• What the task requires:
Begin at the line below that has "PHP는 문자열을 표시하는" and stop after the line that has "여러 개의 문자들이 집합되어". Please restate only those lines, word for word.

◇ ◇ ◇

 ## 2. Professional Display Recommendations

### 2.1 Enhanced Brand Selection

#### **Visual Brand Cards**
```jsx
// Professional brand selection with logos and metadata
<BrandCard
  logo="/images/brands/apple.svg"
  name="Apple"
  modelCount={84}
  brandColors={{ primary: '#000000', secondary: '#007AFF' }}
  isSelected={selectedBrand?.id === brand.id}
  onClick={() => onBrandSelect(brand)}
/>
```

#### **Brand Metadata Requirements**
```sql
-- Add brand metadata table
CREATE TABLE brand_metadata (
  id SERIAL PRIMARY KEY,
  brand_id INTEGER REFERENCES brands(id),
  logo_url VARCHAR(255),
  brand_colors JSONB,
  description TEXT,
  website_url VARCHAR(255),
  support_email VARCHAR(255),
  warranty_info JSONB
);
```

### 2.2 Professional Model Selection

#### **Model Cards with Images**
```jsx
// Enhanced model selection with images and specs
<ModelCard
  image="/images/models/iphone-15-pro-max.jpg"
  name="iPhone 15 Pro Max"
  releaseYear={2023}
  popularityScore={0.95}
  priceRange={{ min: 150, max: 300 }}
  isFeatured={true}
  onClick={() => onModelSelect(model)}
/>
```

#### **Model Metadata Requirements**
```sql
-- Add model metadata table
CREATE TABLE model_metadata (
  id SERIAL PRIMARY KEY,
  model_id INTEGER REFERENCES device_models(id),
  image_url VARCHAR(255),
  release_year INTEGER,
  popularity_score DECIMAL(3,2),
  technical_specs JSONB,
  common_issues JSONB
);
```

◇ ◇ ◇

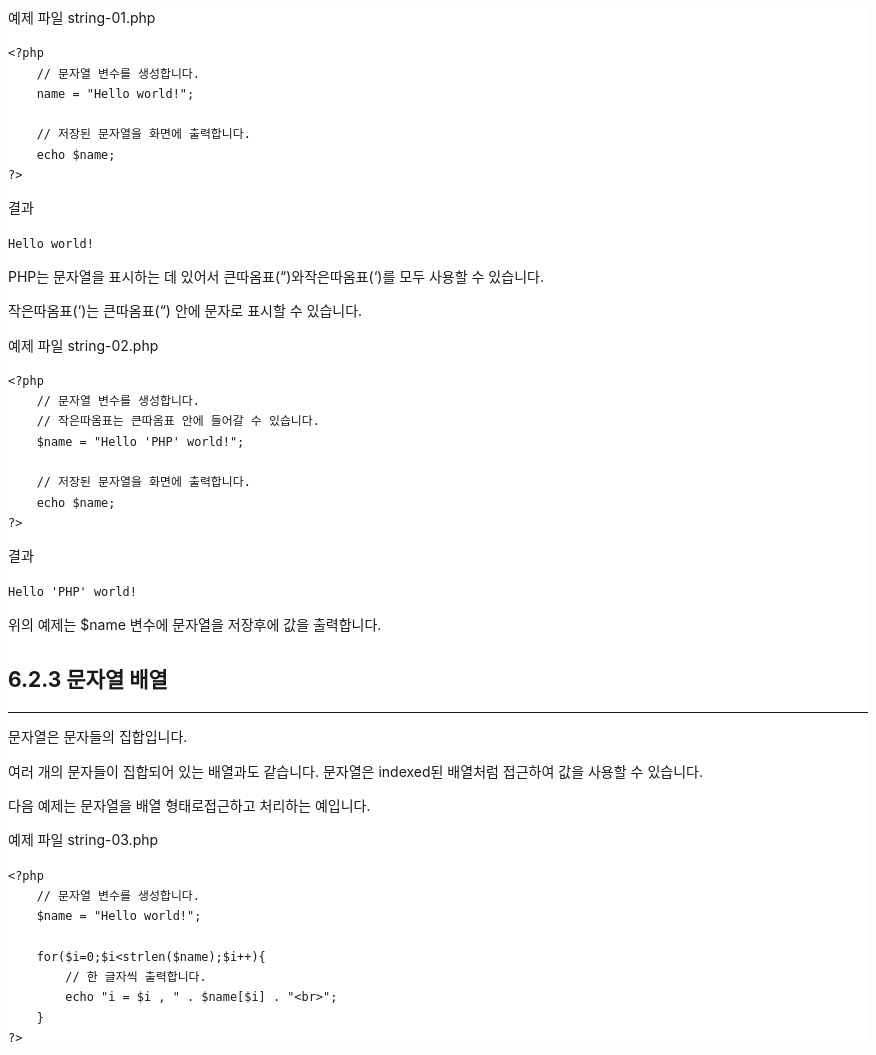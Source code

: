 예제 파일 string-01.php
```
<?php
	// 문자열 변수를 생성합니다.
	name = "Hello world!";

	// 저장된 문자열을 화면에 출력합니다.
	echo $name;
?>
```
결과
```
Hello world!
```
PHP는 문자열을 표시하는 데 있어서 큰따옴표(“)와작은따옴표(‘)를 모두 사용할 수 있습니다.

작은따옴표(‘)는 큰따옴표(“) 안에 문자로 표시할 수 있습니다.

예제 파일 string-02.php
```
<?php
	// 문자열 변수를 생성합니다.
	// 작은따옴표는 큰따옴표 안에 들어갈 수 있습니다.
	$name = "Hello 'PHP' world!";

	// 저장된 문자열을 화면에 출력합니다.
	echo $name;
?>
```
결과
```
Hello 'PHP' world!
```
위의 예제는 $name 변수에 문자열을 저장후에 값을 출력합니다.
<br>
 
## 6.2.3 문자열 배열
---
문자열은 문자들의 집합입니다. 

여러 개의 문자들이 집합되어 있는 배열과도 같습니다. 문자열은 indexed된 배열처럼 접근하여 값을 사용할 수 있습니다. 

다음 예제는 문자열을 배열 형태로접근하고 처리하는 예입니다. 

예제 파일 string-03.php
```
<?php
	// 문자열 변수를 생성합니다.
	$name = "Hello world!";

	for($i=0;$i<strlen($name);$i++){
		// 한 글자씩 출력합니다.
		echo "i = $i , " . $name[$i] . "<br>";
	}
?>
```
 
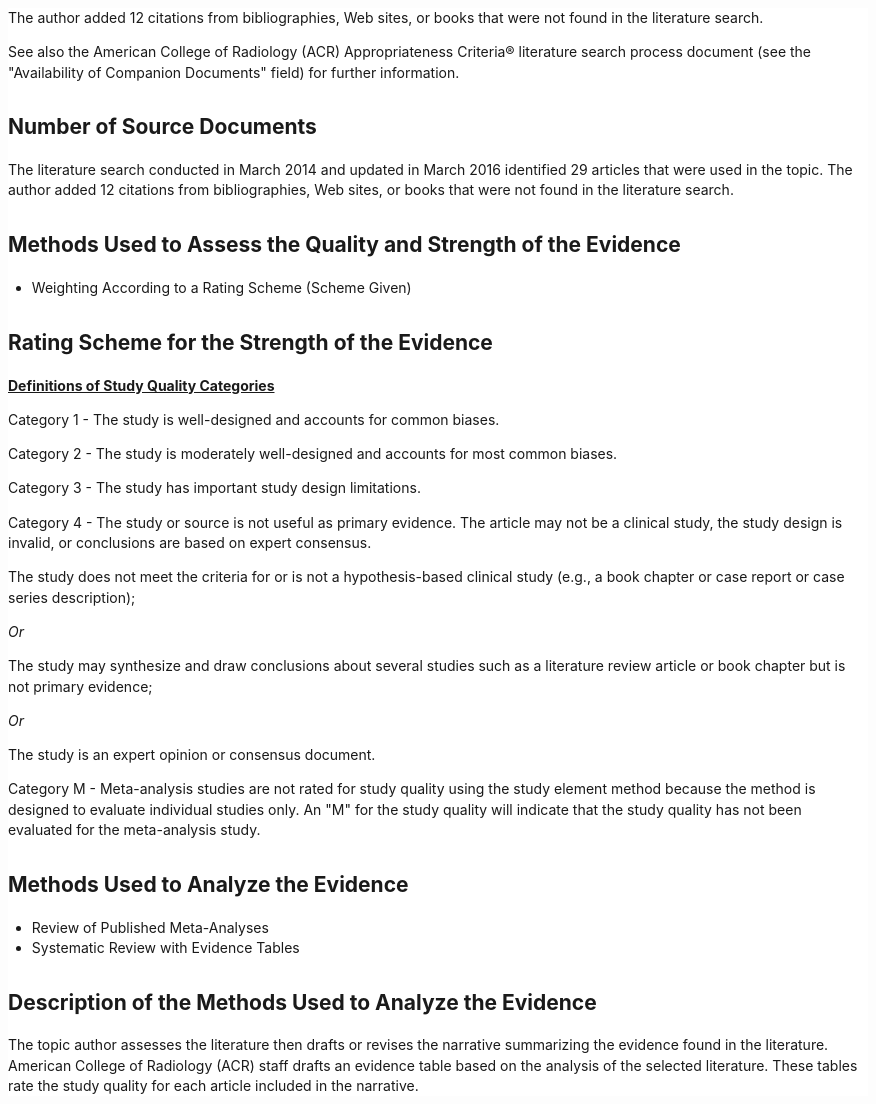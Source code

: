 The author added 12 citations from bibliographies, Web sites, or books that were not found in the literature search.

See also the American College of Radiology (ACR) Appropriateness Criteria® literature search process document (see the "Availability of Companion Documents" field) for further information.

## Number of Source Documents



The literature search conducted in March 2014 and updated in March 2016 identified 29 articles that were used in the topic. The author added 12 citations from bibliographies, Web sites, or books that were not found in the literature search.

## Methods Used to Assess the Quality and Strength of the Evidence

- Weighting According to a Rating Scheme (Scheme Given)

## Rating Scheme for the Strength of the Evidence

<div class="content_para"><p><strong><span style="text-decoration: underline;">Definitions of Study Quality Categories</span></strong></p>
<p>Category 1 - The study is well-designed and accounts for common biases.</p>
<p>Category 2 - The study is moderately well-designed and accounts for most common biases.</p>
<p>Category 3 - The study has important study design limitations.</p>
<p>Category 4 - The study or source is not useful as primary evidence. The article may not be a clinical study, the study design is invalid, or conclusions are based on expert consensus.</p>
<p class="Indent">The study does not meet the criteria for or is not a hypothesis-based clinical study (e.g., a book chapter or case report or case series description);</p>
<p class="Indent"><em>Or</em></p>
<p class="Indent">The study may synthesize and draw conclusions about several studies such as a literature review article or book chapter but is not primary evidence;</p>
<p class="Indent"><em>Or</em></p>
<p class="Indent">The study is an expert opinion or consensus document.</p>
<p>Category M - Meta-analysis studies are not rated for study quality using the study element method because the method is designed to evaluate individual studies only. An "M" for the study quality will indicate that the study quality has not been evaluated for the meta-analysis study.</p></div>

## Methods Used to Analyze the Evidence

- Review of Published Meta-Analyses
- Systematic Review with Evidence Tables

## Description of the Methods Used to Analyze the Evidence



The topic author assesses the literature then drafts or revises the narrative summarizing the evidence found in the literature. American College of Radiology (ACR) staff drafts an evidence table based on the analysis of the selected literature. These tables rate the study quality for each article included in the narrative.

◇ ◇ ◇

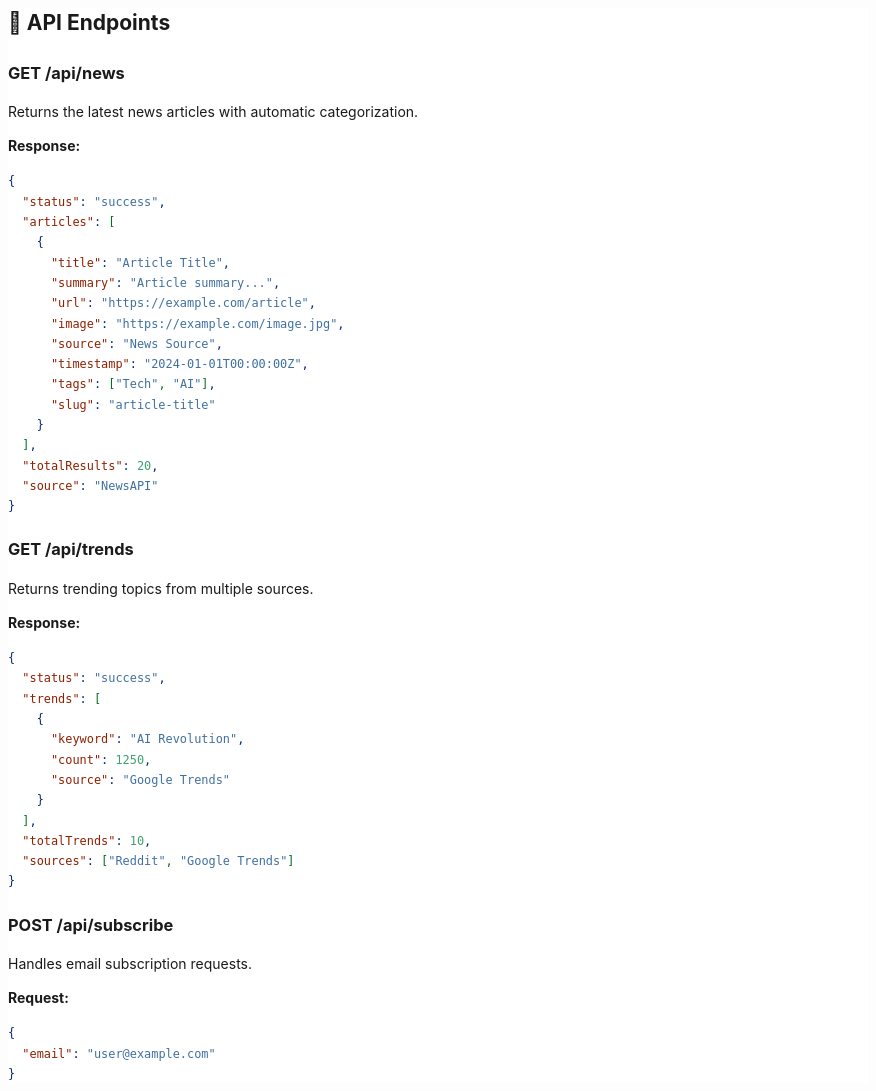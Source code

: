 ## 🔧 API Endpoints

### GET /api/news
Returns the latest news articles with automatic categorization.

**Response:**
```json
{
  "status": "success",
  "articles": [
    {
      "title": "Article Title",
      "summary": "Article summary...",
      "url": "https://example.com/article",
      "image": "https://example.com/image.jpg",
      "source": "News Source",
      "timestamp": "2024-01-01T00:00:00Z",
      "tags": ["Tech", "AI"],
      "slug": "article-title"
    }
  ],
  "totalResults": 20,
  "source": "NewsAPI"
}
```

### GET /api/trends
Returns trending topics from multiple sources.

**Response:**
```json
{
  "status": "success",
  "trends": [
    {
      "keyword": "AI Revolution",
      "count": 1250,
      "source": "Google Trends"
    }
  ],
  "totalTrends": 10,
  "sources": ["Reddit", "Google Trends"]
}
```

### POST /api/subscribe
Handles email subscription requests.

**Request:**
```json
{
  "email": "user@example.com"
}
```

◇ ◇ ◇

• Result:
PHP는 문자열을 표시하는 데 있어서 큰따옴표(“)와작은따옴표(‘)를 모두 사용할 수 있습니다.

작은따옴표(‘)는 큰따옴표(“) 안에 문자로 표시할 수 있습니다.

예제 파일 string-02.php
```
<?php
	// 문자열 변수를 생성합니다.
	// 작은따옴표는 큰따옴표 안에 들어갈 수 있습니다.
	$name = "Hello 'PHP' world!";

	// 저장된 문자열을 화면에 출력합니다.
	echo $name;
?>
```
결과
```
Hello 'PHP' world!
```
위의 예제는 $name 변수에 문자열을 저장후에 값을 출력합니다.
<br>
 
## 6.2.3 문자열 배열
---
문자열은 문자들의 집합입니다. 

여러 개의 문자들이 집합되어 있는 배열과도 같습니다. 문자열은 indexed된 배열처럼 접근하여 값을 사용할 수 있습니다. 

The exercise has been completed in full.